- _HOW TO COMPLETE THIS TASK_
Below are records; say how many of their lines include the word "hyperlink", giving nothing but the number.

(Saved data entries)
◇ ◇ ◇ ◇

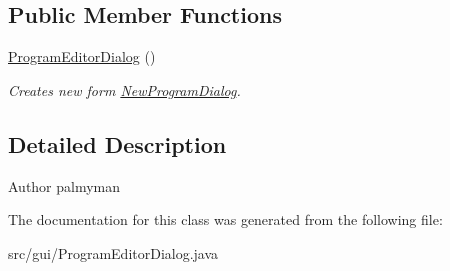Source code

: \subsection*{Public Member Functions}
\begin{DoxyCompactItemize}
\item 
\hypertarget{classgui_1_1ProgramEditorDialog_ad5703137b70b96ad5ef7d3e41ca2da81}{\hyperlink{classgui_1_1ProgramEditorDialog_ad5703137b70b96ad5ef7d3e41ca2da81}{Program\-Editor\-Dialog} ()}\label{classgui_1_1ProgramEditorDialog_ad5703137b70b96ad5ef7d3e41ca2da81}

\begin{DoxyCompactList}\small\item\em Creates new form \hyperlink{classgui_1_1NewProgramDialog}{New\-Program\-Dialog}. \end{DoxyCompactList}\end{DoxyCompactItemize}


\subsection{Detailed Description}
\begin{DoxyAuthor}{Author}
palmyman 
\end{DoxyAuthor}


The documentation for this class was generated from the following file\-:\begin{DoxyCompactItemize}
\item 
src/gui/Program\-Editor\-Dialog.\-java\end{DoxyCompactItemize}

◇ ◇ ◇ ◇

- _TASK SOLUTION_
2